◆ Exercise instructions ◆
Within the entries that follow, show each line where the word "finite" occurs.

◆ Task data ◆
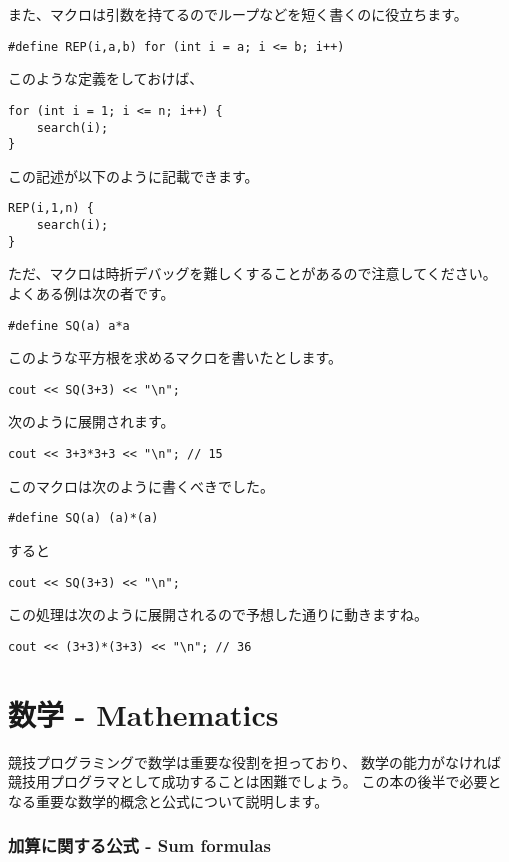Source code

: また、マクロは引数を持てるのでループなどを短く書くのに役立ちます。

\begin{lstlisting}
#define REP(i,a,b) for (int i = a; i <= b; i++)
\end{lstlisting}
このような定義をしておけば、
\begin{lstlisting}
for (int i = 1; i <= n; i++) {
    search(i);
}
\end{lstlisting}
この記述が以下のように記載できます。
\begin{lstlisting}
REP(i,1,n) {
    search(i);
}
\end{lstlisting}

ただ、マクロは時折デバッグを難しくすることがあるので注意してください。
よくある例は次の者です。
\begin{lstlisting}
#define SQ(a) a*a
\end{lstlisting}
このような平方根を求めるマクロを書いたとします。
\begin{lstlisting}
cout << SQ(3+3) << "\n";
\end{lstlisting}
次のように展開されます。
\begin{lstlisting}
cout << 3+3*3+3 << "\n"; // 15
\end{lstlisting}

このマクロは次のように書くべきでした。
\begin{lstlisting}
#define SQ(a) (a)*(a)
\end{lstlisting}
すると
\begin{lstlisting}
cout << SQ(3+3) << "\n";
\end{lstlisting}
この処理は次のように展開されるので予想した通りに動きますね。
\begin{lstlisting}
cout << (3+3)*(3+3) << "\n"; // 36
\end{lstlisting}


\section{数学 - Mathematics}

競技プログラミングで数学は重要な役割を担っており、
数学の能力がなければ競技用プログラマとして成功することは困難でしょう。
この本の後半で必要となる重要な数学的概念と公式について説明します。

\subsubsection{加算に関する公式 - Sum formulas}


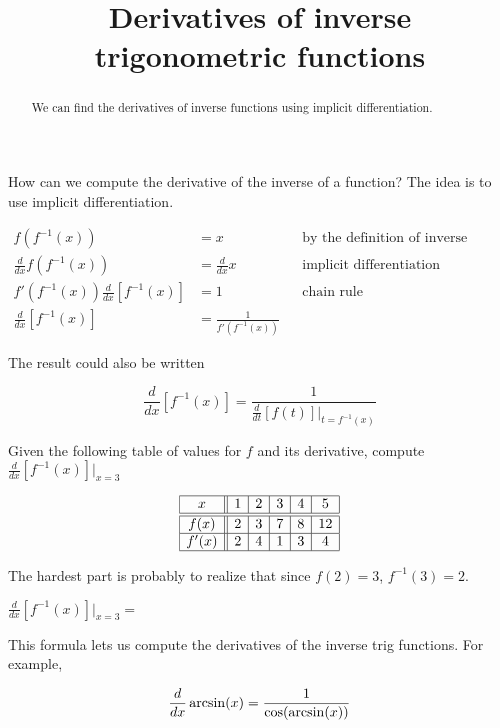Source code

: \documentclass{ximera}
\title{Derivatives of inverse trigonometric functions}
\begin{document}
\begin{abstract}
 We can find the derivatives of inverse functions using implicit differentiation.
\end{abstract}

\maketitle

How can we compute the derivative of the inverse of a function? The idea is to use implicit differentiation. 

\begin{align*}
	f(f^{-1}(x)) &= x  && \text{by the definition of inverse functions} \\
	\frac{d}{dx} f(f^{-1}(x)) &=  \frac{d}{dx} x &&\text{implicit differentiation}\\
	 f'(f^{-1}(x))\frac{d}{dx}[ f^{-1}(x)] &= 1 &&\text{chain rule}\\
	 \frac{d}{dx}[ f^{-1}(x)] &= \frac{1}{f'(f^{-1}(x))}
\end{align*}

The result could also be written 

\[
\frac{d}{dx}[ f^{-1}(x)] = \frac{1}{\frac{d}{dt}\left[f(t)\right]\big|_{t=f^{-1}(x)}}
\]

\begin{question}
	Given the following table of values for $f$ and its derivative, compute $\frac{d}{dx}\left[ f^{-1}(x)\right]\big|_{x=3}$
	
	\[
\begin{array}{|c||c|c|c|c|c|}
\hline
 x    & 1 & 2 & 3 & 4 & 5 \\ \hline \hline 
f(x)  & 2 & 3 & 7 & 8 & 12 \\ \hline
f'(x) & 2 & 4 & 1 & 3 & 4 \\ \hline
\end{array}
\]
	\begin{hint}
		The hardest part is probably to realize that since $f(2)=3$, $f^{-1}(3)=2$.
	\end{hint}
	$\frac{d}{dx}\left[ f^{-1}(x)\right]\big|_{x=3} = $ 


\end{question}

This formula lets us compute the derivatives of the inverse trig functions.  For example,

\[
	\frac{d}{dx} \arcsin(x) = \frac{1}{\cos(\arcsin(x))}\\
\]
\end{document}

...

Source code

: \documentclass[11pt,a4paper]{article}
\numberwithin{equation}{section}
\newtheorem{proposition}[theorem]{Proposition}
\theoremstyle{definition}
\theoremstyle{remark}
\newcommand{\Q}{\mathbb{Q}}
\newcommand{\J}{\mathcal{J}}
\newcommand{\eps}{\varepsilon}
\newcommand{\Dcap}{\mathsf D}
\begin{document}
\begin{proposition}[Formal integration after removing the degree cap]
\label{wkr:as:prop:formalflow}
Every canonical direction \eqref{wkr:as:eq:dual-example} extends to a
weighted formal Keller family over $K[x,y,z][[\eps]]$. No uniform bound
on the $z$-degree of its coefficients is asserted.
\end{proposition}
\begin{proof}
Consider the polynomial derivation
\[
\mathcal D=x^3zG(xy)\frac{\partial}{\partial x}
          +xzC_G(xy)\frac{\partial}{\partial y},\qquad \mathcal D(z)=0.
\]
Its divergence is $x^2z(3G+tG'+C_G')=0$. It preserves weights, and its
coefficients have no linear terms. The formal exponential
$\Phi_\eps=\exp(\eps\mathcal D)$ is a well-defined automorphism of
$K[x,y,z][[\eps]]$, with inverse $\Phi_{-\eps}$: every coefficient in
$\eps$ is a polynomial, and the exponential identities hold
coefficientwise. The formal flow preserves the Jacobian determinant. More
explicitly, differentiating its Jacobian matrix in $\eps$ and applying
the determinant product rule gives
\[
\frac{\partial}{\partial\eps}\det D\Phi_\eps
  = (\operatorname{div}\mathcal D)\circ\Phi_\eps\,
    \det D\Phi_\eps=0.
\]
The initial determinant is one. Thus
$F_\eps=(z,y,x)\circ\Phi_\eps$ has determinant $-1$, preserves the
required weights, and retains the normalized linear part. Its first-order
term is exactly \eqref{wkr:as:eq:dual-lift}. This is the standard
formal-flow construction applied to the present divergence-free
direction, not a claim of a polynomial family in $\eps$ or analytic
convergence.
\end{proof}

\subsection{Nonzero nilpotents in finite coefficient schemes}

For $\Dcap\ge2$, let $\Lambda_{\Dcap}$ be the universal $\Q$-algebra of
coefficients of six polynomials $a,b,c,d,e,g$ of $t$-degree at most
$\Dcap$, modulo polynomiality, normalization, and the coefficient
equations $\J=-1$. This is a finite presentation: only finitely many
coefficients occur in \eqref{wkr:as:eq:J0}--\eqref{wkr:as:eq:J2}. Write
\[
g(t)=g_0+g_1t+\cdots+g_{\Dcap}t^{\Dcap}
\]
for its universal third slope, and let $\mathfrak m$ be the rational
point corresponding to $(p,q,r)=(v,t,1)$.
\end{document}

◆ Result below ◆
\subsection{Nonzero nilpotents in finite coefficient schemes}
equations $\J=-1$. This is a finite presentation: only finitely many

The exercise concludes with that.